Output only these lines, set down exactly: the one containing "Idealizei e desenvolvi" and each line after it through the end of the records.

------------

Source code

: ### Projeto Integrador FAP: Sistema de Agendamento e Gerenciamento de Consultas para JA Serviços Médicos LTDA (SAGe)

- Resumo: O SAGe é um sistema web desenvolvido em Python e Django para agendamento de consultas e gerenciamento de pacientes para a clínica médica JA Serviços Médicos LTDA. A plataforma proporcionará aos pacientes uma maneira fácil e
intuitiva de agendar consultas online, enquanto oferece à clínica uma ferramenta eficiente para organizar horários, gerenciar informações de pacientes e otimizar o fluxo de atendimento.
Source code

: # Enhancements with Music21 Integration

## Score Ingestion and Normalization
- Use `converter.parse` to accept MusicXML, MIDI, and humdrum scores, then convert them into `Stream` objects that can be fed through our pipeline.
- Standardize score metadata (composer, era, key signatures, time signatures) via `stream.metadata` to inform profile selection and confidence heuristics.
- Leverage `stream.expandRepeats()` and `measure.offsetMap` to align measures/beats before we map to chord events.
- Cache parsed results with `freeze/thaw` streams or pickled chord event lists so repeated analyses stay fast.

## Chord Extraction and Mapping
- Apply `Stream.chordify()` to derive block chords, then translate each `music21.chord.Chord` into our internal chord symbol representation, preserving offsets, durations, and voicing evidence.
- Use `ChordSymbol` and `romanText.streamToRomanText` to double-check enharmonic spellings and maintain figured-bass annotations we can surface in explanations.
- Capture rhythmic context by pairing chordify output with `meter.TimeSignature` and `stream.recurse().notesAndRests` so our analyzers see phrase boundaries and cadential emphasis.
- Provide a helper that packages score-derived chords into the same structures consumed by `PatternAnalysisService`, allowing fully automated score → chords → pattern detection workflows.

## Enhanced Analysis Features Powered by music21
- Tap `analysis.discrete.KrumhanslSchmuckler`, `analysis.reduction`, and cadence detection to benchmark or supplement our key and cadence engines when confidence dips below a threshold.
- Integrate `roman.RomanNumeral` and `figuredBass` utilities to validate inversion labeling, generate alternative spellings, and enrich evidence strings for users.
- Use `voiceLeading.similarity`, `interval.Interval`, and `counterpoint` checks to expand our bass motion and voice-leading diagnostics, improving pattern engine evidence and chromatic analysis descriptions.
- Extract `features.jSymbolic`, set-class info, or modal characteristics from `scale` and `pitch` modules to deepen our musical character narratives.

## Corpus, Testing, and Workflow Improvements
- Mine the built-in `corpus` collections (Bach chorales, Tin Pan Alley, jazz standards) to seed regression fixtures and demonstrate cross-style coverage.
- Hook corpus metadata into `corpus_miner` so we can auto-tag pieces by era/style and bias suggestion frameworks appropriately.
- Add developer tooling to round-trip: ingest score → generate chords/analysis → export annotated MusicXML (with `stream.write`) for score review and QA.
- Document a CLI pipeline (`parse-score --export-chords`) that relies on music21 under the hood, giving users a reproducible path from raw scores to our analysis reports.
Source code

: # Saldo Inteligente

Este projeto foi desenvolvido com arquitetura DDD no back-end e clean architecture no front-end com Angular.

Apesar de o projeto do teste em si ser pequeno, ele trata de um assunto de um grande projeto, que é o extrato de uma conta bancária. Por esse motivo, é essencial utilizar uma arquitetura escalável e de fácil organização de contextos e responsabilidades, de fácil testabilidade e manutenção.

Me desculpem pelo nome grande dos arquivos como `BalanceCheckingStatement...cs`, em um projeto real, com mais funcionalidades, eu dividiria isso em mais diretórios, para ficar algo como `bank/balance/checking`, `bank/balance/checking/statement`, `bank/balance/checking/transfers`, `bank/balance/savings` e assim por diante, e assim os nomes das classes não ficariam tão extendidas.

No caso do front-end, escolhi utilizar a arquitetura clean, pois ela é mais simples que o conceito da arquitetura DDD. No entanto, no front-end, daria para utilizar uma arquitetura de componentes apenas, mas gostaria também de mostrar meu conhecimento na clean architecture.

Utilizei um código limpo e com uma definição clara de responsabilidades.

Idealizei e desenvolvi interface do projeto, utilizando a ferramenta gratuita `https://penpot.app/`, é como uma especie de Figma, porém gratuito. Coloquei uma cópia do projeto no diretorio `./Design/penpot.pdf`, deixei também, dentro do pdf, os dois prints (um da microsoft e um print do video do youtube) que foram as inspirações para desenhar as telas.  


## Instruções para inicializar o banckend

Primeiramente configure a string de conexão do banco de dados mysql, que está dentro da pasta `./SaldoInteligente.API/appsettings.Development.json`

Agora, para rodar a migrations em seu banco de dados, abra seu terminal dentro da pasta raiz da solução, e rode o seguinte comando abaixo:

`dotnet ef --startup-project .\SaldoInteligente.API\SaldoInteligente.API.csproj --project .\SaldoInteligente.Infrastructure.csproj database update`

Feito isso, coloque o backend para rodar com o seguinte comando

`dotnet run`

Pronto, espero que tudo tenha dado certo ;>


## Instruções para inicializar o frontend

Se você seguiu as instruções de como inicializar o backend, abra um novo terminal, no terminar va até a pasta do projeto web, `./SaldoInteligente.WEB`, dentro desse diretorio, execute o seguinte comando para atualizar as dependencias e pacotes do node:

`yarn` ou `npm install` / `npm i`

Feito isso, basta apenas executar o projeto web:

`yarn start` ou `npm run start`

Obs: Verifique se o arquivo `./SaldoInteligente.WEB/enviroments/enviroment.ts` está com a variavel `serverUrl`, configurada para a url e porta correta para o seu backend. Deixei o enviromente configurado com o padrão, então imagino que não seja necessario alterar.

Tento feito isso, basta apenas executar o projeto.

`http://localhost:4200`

------------

◆ Written reply ◆
Idealizei e desenvolvi interface do projeto, utilizando a ferramenta gratuita `https://penpot.app/`, é como uma especie de Figma, porém gratuito. Coloquei uma cópia do projeto no diretorio `./Design/penpot.pdf`, deixei também, dentro do pdf, os dois prints (um da microsoft e um print do video do youtube) que foram as inspirações para desenhar as telas.  


## Instruções para inicializar o banckend

Primeiramente configure a string de conexão do banco de dados mysql, que está dentro da pasta `./SaldoInteligente.API/appsettings.Development.json`

Agora, para rodar a migrations em seu banco de dados, abra seu terminal dentro da pasta raiz da solução, e rode o seguinte comando abaixo:

`dotnet ef --startup-project .\SaldoInteligente.API\SaldoInteligente.API.csproj --project .\SaldoInteligente.Infrastructure.csproj database update`

Feito isso, coloque o backend para rodar com o seguinte comando

`dotnet run`

Pronto, espero que tudo tenha dado certo ;>


## Instruções para inicializar o frontend

Se você seguiu as instruções de como inicializar o backend, abra um novo terminal, no terminar va até a pasta do projeto web, `./SaldoInteligente.WEB`, dentro desse diretorio, execute o seguinte comando para atualizar as dependencias e pacotes do node:

`yarn` ou `npm install` / `npm i`

Feito isso, basta apenas executar o projeto web:

`yarn start` ou `npm run start`

Obs: Verifique se o arquivo `./SaldoInteligente.WEB/enviroments/enviroment.ts` está com a variavel `serverUrl`, configurada para a url e porta correta para o seu backend. Deixei o enviromente configurado com o padrão, então imagino que não seja necessario alterar.

Tento feito isso, basta apenas executar o projeto.

`http://localhost:4200`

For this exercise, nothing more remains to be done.